> _The problem_
In the entries below, the lines from the one with "A menor média" through the one with "O desvio padrão" are to be copied exactly; both ends count.

> _Recorded information_

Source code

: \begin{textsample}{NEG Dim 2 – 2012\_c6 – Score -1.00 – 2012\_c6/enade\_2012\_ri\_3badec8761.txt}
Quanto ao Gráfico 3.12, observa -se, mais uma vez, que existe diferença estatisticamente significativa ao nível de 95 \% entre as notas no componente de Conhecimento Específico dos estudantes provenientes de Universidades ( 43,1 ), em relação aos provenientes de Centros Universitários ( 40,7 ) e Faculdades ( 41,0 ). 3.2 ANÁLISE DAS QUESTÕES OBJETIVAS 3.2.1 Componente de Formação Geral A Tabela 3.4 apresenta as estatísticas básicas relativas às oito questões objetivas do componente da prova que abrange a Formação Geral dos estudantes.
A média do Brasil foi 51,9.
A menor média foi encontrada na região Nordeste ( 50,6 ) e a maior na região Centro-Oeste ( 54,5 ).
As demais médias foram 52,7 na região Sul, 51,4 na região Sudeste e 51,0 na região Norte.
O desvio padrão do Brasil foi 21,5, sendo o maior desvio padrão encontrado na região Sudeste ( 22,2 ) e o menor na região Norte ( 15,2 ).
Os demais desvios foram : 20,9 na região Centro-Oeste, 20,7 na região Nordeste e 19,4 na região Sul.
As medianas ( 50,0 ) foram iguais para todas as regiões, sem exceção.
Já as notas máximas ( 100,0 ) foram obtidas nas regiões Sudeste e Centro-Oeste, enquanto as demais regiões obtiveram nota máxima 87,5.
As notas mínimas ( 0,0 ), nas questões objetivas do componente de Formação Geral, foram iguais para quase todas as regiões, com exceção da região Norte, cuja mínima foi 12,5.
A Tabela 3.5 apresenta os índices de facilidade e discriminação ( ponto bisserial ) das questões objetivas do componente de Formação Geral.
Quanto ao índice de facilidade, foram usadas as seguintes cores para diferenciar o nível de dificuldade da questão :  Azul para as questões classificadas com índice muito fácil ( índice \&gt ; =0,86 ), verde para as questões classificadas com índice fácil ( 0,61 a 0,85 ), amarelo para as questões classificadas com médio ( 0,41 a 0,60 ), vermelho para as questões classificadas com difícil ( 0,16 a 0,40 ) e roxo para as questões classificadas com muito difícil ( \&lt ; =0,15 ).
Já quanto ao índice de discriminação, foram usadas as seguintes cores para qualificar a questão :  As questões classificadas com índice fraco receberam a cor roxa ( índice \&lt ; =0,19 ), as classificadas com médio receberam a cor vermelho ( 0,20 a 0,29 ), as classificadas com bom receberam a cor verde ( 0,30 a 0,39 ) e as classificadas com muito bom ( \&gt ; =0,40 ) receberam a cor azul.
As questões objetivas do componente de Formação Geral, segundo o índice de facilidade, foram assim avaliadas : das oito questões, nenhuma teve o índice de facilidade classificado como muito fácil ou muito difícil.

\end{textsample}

---

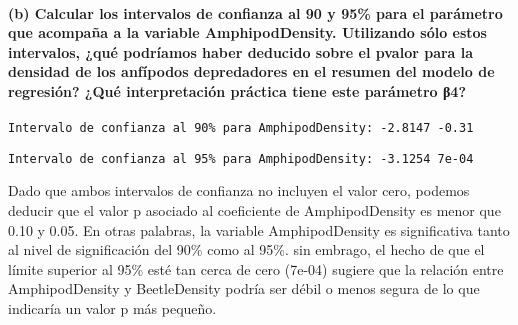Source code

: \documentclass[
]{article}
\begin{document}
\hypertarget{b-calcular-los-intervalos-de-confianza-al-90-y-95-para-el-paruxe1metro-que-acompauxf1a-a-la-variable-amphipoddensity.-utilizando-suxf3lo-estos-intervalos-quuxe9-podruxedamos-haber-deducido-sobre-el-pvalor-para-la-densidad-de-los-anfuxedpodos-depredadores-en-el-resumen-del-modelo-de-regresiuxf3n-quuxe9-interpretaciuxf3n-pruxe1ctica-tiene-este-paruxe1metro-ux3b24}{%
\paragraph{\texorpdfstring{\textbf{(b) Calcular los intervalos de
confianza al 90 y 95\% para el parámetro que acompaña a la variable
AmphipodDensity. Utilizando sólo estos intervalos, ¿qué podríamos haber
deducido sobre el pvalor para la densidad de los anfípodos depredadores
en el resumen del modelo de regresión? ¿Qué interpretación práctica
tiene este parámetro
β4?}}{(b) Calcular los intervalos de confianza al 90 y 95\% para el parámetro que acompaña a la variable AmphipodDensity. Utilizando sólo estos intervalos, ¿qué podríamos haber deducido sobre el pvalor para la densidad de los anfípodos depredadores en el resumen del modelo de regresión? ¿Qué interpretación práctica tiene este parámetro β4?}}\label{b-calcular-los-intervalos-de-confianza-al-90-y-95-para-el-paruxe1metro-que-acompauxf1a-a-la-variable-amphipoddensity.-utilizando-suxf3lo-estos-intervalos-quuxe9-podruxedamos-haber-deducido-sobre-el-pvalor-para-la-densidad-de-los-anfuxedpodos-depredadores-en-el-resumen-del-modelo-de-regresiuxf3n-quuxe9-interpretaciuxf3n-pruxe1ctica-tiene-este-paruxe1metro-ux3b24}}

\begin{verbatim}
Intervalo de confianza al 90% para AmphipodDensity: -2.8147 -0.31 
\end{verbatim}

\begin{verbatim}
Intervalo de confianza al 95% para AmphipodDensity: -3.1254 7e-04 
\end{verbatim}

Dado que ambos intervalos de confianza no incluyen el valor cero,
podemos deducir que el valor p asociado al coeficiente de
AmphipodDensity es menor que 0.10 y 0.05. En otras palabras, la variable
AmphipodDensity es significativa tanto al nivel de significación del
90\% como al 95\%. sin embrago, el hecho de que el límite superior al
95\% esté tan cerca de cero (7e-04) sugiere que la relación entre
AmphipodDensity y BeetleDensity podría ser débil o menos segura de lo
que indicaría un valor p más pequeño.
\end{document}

> _Exercise solution_
A menor média foi encontrada na região Nordeste ( 50,6 ) e a maior na região Centro-Oeste ( 54,5 ).
As demais médias foram 52,7 na região Sul, 51,4 na região Sudeste e 51,0 na região Norte.
O desvio padrão do Brasil foi 21,5, sendo o maior desvio padrão encontrado na região Sudeste ( 22,2 ) e o menor na região Norte ( 15,2 ).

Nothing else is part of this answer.